Docker has announced that it is finally going to actually enforce container pull limits for non-paying users. The policy announcement came in a blog post by Docker VP of Products Donnie Berkholz.

The company will limit anonymous users to 100 container image requests per six hours. Authenticated free users can make 200 image requests per six hours. At that point, anyone who has not yet encountered the limits can reasonably conclude that their current usage of docker pulls is in that 98.5% of unaffected Docker Hub users, according to Berkholtz.

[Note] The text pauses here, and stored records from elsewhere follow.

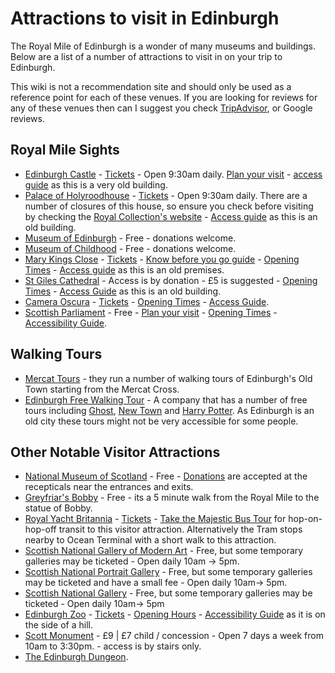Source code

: # Attractions to visit in Edinburgh

The Royal Mile of Edinburgh is a wonder of many museums and buildings. Below are a list of a number of attractions to visit in on your trip to Edinburgh. 

This wiki is not a recommendation site and should only be used as a reference point for each of these venues. If you are looking for reviews for any of these venues then can I suggest you check [TripAdvisor](https://www.tripadvisor.com/), or Google reviews.

## Royal Mile Sights

* [Edinburgh Castle](https://www.edinburghcastle.scot/)  - [Tickets](https://www.edinburghcastle.scot/plan-your-visit/tickets/) - Open 9:30am daily. [Plan your visit](http://bit.ly/3H2vsJB) - [access guide](https://www.edinburghcastle.scot/plan-your-visit/access-guide/) as this is a very old building.
* [Palace of Holyroodhouse](https://www.rct.uk/visit/palace-of-holyroodhouse)  - [Tickets](https://www.rct.uk/visit/palace-of-holyroodhouse#book_tickets) - Open 9:30am daily. There are a number of closures of this house, so ensure you check before visiting by checking the [Royal Collection's website](https://www.rct.uk/visit/palace-of-holyroodhouse) - [Access guide](https://www.rct.uk/visit/palace-of-holyroodhouse/mobility-access-at-the-palace-of-holyroodhouse#/) as this is an old building.
* [Museum of Edinburgh](https://cultureedinburgh.com/our-venues/museum-of-edinburgh) - Free - donations welcome.
* [Museum of Childhood](https://cultureedinburgh.com/our-venues/museum-of-childhood) - Free - donations welcome.
* [Mary Kings Close](https://www.realmarykingsclose.com/) - [Tickets](https://bookings.realmarykingsclose.com/book) - [Know before you go guide](https://www.realmarykingsclose.com/know-before-you-go/) - [Opening Times](https://www.realmarykingsclose.com/plan-your-visit/opening-times-prices/) - [Access guide](https://www.realmarykingsclose.com/plan-your-visit/access-for-all/) as this is an old premises.
* [St Giles Cathedral](https://www.stgilescathedral.org.uk/) - Access is by donation - £5 is suggested - [Opening Times](https://www.stgilescathedral.org.uk/visitor-information) - [Access Guide](https://www.stgilescathedral.org.uk/access) as this is an old building.
* [Camera Oscura](https://www.camera-obscura.co.uk/) - [Tickets](https://www.camera-obscura.co.uk/view-tickets/) - [Opening Times](https://www.camera-obscura.co.uk/opening-hours/) - [Access Guide](https://www.camera-obscura.co.uk/accessibility/).
* [Scottish Parliament](https://www.parliament.scot/) - Free - [Plan your visit](https://www.parliament.scot/visit/plan-your-visit) - [Opening Times](https://www.parliament.scot/visit/plan-your-visit) - [Accessibility Guide](https://www.parliament.scot/visit/plan-your-visit/accessibility-guide).

## Walking Tours

* [Mercat Tours](https://www.mercattours.com/) - they run a number of walking tours of Edinburgh's Old Town starting from the Mercat Cross.
* [Edinburgh Free Walking Tour](https://edinburghfreetour.com/) - A company that has a number of free tours including [Ghost](https://freeghosttour.com/), [New Town](https://freenewtowntour.com/) and [Harry Potter](https://freeharrypottertour.com/). As Edinburgh is an old city these tours might not be very accessible for some people.

## Other Notable Visitor Attractions

* [National Museum of Scotland](https://www.nms.ac.uk/national-museum-of-scotland) - Free  -  [Donations](https://www.nms.ac.uk/support-us/donate) are accepted at the recepticals near the entrances and exits.
* [Greyfriar's Bobby](https://en.wikipedia.org/wiki/Greyfriars_Bobby) - Free  - its a 5 minute walk from the Royal Mile to the statue of Bobby.
* [Royal Yacht Britannia](https://www.royalyachtbritannia.co.uk/) - [Tickets](https://tickets.royalyachtbritannia.co.uk/event-tickets/20462?catID=20701&) - [Take the Majestic Bus Tour](https://edinburghtour.com/regal-tour/i) for hop-on-hop-off transit to this visitor attraction. Alternatively the Tram stops nearby to Ocean Terminal with a short walk to this attraction.
* [Scottish National Gallery of Modern Art](https://www.nationalgalleries.org/visit/scottish-national-gallery-modern-art) - Free, but some temporary galleries may be ticketed - Open daily 10am -> 5pm.
* [Scottish National Portrait Gallery](https://www.nationalgalleries.org/visit/scottish-national-portrait-gallery) - Free, but some temporary galleries may be ticketed and have a small fee - Open daily 10am-> 5pm.
* [Scottish National Gallery](https://www.nationalgalleries.org/visit/scottish-national-gallery) - Free, but some temporary galleries may be ticketed - Open daily 10am-> 5pm
* [Edinburgh Zoo](https://www.edinburghzoo.org.uk/) - [Tickets](https://www.edinburghzoo.org.uk/visit/tickets) - [Opening Hours](https://www.edinburghzoo.org.uk/visit/opening-hours) - [Accessibility Guide](https://www.edinburghzoo.org.uk/visit/accessibility) as it is on the side of a hill.
* [Scott Monument](https://cultureedinburgh.com/our-venues/scott-monument) - £9 | £7 child / concession - Open 7 days a week from 10am to 3:30pm. - access is by stairs only.
* [The Edinburgh Dungeon](https://www.thedungeons.com/).
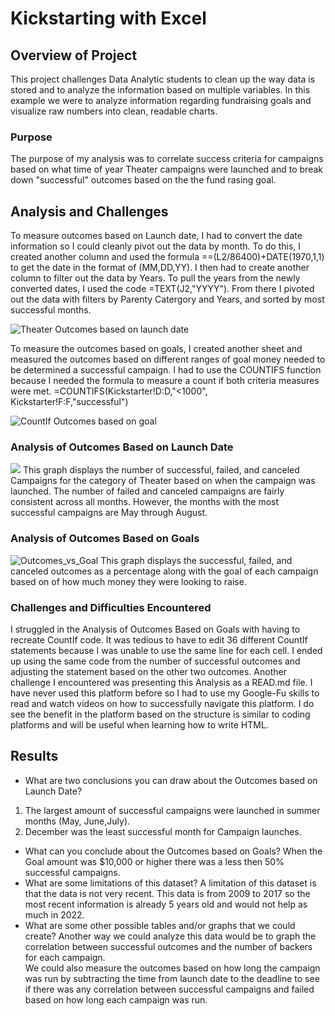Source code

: # Kickstarting with Excel

## Overview of Project
This project challenges Data Analytic students to clean up the way data is stored and to analyze the information based on multiple variables. In this example we were to analyze information regarding fundraising goals and visualize raw numbers into clean, readable charts.

### Purpose
The purpose of my analysis was to correlate success criteria for campaigns based on what time of year Theater campaigns were launched and to break down "successful" outcomes based on the the fund rasing goal.  

## Analysis and Challenges
To measure outcomes based on Launch date, I had to convert the date information so I could cleanly pivot out the data by month. To do this, I created another column and used the formula ==(L2/86400)+DATE(1970,1,1) to get the date in the format of (MM,DD,YY).  I then had to create another column to filter out the data by Years.  To pull the years from the newly converted dates, I used the code =TEXT(J2,"YYYY").  From there I pivoted out the data with filters by Parenty Catergory and Years, and sorted by most successful months.

![Theater Outcomes based on launch date](https://user-images.githubusercontent.com/107078763/173841071-209c242e-ad98-40a0-a26d-bea071c01944.png)

To measure the outcomes based on goals, I created another sheet and measured the outcomes based on different ranges of goal money needed to be determined a successful campaign.  I had to use the COUNTIFS function because I needed the formula to measure a count if both criteria measures were met.  =COUNTIFS(Kickstarter!D:D,"<1000", Kickstarter!F:F,"successful")

  ![CountIf Outcomes based on goal](https://user-images.githubusercontent.com/107078763/173841334-39d9274e-2ccd-4325-89a1-92fae67c9ed4.png)


### Analysis of Outcomes Based on Launch Date
![](https://user-images.githubusercontent.com/107078763/173824774-eaa800f8-a599-4fd1-b544-321d4c3015aa.png)
This graph displays the number of successful, failed, and canceled Campaigns for the category of Theater based on when the campaign was launched.  The number of failed and canceled campaigns are fairly consistent across all months.  However, the months with the most successful campaigns are May through August.


### Analysis of Outcomes Based on Goals
![Outcomes_vs_Goal](https://user-images.githubusercontent.com/107078763/173825183-0adcc6b4-f89e-4d4d-8f65-127bf313f5e9.png)
This graph displays the successful, failed, and canceled outcomes as a percentage along with the goal of each campaign based on of how much money they were looking to raise.  
### Challenges and Difficulties Encountered
I struggled in the Analysis of Outcomes Based on Goals with having to recreate CountIf code.  It was tedious to have to edit 36 different CountIf statements because I was unable to use the same line for each cell.  I ended up using the same code from the number of successful outcomes and adjusting the statement based on the other two outcomes.
Another challenge I encountered was presenting this Analysis as a READ.md file.  I have never used this platform before so I had to use my Google-Fu skills to read and watch videos on how to successfully navigate this platform. I do see the benefit in the platform based on the structure is similar to coding platforms and will be useful when learning how to write HTML.

## Results

- What are two conclusions you can draw about the Outcomes based on Launch Date?
1. The largest amount of successful campaigns were launched in summer months (May, June,July). 
2. December was the least successful month for Campaign launches.
- What can you conclude about the Outcomes based on Goals?
When the Goal amount was $10,000 or higher there was a less then 50% successful campaigns.
- What are some limitations of this dataset?
A limitation of this dataset is that the data is not very recent.  This data is from 2009 to 2017 so the most recent information is already 5 years old and would not help as much in 2022.
- What are some other possible tables and/or graphs that we could create?
Another way we could analyze this data would be to graph the correlation between successful outcomes and the number of backers for each campaign.  
We could also measure the outcomes based on how long the campaign was run by subtracting the time from launch date to the deadline to see if there was any correlation between successful campaigns and failed based on how long each campaign was run.
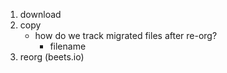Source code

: 1. download
2. copy
	- how do we track migrated files after re-org?
		- filename
3. reorg (beets.io)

New rules mark a progressive policy evolution

Docker announced the pull limit plan in August with an effective date of November 1, explained Berkholtz.

The limit decree comes after the company used a “progressive enforcement” policy for the first half of November (2-18). Under that policy the company permitted higher pull rates but sought to inform users when they were over-quota.

During this run-up period, and possibly because of the impending limit rules, AWS announced that it would launch its own container registry, as an alternative to Docker.

Limit enforcement impacts only a few

The company also maintains that “roughly 30% of all downloads on Docker Hub come from only 1% of their anonymous users.

“That excessive usage by just 1%–2% of our users results not only in an unsustainable model for Docker but also slows performance for the other 98%–99% of the 11.3 million developers, CI services, and other platforms using Docker Hub every month,” said Berkholtz.

Docker expects the new limit policy to affect only 1.5% of daily unique IP addresses. This equates to roughly 40,000 IPs in total, out of more than 2 million IPs that pull from Docker Hub every day. The other 98.5% of IPs using Docker Hub can carry on unaffected, he claimed. In fact, Berkholtz predicted they would receive improved performance as the heaviest users decreased.

Keeping their eyes on the prize

The whole reason behind the new pull limits is to put Docker on a path to financial sustainability. “Our goal is to ensure that Docker becomes sustainable for the long term, while continuing to offer developers 100% free tools to build, share, and run their applications,” Berkholtz explained.